The next section of the thesis contains work conducted on ABeta, the amyloid forming protein implicated in Alzheimer's disease. Due to increasing lines of evidence that the ABeta fibrils themselves do not cause neurodegeneration, much effort has been directed into studying the monomeric and pre-fibrillar oligomeric states of ABeta. This work is greatly impeded by both ABeta's strong propensity to aggregate as well as the inherent heterogeneity of the molecules in solution. In order to circumvent these issues the experiments presented herein are interpreted with respect to models of the structural ensemble obtained via molecular dynamics calculations, thereby yielding a model of the structural ensemble that is validated to an extent unavailable to either technique alone.

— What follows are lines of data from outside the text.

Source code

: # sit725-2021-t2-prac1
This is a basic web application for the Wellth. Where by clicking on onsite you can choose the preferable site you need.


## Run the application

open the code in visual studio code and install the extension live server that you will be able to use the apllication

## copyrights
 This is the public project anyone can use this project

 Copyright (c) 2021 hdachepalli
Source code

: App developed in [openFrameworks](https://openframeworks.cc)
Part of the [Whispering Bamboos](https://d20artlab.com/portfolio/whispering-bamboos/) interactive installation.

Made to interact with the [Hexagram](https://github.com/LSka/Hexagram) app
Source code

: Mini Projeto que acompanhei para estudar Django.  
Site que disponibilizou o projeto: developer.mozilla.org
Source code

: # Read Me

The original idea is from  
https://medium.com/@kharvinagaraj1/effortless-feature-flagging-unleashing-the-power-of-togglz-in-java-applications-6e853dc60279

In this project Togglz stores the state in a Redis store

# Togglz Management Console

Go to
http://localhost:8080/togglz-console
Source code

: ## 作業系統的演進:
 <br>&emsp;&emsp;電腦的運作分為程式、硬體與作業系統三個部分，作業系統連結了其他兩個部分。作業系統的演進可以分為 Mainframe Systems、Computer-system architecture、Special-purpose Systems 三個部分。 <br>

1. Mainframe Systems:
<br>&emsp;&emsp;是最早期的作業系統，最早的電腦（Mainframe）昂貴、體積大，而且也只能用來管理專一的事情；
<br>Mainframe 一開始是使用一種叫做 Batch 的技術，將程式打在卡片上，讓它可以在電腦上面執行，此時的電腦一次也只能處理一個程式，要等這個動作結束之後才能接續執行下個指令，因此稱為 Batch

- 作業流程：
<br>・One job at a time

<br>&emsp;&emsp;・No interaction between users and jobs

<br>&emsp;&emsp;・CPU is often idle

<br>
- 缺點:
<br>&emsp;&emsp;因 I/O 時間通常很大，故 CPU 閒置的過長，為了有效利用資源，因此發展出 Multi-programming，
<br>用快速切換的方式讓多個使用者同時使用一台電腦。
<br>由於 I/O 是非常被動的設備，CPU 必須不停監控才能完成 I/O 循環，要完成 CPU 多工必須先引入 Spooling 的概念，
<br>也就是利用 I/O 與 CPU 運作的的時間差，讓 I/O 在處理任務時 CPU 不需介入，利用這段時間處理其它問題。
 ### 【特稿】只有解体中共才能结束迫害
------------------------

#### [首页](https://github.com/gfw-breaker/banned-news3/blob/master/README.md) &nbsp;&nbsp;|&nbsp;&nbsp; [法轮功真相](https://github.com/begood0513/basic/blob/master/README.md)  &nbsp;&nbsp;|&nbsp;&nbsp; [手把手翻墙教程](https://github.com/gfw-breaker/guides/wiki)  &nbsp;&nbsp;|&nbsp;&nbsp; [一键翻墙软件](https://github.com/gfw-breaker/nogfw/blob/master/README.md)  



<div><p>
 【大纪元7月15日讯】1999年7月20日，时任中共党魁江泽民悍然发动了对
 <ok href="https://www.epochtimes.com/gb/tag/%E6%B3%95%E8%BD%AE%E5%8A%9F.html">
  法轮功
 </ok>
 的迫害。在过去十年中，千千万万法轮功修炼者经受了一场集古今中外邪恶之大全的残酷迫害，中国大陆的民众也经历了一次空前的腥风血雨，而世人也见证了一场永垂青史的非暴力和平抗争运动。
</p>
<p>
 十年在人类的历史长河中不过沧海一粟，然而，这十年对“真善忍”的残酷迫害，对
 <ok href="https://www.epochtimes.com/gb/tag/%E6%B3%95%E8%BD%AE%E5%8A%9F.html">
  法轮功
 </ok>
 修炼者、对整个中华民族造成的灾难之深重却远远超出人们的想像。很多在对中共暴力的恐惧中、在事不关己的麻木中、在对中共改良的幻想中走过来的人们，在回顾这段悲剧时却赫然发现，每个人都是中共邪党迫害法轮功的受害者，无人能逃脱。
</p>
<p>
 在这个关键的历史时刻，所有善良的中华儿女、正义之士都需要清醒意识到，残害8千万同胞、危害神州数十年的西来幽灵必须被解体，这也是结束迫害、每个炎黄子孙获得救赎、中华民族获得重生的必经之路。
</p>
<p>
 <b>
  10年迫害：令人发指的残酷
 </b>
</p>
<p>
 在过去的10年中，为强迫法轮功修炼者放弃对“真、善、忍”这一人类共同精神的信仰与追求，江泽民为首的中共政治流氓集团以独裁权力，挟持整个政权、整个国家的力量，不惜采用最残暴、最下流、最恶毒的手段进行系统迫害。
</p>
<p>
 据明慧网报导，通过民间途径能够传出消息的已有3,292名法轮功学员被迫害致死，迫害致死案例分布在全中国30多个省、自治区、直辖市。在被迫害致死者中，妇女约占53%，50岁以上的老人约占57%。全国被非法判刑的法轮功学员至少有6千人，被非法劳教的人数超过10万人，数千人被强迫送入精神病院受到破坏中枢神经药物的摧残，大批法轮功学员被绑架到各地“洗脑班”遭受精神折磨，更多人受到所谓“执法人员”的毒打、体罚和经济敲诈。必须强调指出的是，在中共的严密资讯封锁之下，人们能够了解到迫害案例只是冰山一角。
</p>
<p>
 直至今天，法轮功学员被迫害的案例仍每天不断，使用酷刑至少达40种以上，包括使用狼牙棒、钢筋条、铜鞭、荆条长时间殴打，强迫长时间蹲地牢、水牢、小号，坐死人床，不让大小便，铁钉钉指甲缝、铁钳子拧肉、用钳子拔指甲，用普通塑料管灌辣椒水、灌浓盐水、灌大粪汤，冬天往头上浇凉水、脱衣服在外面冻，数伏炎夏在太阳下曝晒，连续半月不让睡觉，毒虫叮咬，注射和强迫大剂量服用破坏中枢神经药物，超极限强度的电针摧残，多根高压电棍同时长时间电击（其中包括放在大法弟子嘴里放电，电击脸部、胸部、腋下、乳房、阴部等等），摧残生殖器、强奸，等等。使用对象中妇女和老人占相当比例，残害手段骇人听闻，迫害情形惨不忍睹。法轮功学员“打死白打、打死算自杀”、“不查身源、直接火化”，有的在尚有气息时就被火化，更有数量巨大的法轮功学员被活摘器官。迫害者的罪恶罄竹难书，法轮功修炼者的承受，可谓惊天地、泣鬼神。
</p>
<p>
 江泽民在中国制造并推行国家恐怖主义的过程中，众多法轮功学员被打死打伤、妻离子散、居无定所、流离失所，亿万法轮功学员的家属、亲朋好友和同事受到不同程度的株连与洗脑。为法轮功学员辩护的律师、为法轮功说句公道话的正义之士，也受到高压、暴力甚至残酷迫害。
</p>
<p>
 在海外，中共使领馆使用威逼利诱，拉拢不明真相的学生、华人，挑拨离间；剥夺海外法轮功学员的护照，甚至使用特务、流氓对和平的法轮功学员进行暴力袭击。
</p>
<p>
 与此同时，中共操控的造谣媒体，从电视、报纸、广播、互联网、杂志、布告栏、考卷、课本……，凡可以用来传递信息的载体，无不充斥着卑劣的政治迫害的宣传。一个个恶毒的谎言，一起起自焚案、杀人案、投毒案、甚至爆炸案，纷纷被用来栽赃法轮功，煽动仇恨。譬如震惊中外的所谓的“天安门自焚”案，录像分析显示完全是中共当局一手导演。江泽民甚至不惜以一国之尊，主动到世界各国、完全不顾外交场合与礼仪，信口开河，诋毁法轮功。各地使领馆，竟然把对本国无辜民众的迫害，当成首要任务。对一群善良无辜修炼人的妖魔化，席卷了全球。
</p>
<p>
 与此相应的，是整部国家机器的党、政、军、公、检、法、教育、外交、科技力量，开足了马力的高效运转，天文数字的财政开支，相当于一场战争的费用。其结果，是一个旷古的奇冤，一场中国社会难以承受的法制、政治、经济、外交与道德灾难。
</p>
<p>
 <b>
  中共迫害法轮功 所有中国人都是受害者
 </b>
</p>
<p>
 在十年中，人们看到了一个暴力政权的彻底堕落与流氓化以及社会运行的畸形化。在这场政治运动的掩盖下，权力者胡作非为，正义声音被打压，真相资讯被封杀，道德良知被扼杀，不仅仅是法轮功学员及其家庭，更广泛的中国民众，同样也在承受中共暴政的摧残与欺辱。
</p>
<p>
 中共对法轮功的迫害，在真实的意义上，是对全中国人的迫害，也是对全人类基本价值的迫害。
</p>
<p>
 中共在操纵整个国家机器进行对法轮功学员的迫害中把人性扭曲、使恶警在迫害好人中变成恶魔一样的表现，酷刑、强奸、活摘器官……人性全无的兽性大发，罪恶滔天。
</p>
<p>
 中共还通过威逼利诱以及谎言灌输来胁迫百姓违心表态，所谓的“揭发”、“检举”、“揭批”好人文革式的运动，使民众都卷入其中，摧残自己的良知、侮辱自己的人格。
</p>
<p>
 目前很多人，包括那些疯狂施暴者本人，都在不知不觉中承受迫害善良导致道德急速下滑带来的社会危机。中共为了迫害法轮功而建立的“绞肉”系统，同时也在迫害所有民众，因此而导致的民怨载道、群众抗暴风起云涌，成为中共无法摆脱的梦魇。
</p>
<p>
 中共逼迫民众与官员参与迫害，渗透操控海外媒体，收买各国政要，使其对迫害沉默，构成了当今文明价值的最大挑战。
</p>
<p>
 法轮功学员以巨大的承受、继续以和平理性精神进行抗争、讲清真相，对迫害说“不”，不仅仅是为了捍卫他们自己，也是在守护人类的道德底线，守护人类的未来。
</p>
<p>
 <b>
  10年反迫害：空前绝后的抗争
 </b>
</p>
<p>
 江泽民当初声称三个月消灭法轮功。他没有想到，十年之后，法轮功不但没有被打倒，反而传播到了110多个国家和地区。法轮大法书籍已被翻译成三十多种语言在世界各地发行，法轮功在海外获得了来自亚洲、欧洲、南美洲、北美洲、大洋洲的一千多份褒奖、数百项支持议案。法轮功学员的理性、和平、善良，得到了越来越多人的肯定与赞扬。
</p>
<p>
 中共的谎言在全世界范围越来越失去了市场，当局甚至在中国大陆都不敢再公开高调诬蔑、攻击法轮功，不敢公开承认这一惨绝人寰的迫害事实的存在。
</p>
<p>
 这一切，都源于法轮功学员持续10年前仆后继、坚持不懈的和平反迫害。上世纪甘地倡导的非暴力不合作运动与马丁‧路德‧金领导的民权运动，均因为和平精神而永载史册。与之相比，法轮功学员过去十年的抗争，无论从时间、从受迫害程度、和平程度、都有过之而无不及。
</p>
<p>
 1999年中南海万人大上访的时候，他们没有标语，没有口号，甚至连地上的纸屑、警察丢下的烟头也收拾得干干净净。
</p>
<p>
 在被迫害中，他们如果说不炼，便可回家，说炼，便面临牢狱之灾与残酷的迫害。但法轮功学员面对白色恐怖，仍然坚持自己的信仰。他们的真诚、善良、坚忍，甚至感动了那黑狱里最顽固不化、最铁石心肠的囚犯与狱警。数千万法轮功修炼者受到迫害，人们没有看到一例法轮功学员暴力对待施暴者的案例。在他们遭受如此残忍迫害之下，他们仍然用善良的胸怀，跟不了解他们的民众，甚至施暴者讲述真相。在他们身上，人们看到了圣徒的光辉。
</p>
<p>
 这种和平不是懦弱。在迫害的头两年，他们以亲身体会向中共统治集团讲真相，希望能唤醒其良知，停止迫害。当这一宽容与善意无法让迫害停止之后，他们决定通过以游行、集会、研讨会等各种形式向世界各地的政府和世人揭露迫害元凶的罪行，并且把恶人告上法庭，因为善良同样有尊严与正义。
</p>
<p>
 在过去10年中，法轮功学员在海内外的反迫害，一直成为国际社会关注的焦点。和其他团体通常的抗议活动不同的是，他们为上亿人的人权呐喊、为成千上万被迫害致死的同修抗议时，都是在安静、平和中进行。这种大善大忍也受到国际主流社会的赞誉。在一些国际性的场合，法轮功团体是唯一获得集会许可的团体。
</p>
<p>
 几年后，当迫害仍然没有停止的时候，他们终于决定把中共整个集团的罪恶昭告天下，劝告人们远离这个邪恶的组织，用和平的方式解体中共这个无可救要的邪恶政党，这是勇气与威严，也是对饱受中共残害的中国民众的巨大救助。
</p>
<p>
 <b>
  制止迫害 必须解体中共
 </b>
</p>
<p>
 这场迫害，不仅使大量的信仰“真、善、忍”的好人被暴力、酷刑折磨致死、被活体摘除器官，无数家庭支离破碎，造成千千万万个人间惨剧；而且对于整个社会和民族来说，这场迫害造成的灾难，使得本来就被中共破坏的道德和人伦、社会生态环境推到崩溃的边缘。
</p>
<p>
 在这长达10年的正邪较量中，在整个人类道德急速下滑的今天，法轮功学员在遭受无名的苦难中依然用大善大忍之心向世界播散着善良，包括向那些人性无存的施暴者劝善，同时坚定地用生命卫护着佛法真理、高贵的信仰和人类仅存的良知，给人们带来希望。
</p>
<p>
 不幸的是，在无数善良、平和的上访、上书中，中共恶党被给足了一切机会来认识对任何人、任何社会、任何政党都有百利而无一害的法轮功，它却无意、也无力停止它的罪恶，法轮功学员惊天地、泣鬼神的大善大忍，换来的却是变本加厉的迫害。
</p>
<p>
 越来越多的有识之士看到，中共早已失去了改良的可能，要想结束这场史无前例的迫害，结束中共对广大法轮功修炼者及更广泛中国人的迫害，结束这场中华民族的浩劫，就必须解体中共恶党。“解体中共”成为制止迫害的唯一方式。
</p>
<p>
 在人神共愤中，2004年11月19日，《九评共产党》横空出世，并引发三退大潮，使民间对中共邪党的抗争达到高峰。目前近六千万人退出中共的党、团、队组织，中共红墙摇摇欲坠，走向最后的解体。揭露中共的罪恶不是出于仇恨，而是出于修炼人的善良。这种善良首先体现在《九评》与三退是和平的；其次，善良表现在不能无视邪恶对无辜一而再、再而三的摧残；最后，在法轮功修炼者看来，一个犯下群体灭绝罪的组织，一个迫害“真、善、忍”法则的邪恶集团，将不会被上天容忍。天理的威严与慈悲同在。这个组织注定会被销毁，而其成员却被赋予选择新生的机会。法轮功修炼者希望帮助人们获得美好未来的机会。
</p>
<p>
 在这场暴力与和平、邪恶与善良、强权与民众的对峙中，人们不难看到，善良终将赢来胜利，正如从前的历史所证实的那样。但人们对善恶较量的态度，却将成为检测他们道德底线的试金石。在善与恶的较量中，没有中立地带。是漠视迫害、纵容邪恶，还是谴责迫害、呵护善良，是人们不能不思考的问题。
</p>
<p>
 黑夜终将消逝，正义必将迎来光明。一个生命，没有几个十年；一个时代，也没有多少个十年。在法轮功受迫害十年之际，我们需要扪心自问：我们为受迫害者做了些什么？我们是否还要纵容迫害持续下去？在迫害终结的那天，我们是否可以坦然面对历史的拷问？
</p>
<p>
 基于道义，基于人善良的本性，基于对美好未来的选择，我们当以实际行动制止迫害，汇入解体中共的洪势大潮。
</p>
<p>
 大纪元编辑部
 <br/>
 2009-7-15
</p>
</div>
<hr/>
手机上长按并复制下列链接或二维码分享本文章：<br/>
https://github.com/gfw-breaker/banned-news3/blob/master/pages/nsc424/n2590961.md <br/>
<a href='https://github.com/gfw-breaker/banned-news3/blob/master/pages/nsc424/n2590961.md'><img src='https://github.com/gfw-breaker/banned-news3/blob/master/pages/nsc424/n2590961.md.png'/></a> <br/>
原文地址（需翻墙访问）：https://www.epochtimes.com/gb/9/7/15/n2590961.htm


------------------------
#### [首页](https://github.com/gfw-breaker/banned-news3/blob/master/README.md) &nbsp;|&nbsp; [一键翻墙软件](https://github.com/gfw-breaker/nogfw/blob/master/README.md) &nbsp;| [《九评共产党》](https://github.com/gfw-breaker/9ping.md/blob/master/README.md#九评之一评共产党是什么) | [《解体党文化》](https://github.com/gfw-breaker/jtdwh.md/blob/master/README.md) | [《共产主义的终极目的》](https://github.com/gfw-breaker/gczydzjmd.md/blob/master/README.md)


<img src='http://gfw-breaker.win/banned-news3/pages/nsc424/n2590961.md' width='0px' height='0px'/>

The final section of this thesis describes work conducted on the gamma-subunit of nitrogenase, the enzyme complex responsible for the entry of nitrogen into the biosphere. The gamma-subunit's proposed role in the cell is to deliver the cofactor present at the active site of nitrogenase that is required for activity. I present biochemical experiments that demonstrate that the N-terminal domain of the gamma-subunit is responsible for mediating the interaction between the gamma-subunit and apo-nitrogenase, the solution structure of N-terminal domain of the gamma-subunit, and NMR experiments that characterize the cofactor binding site on the C-terminal domain of the gamma-subunit.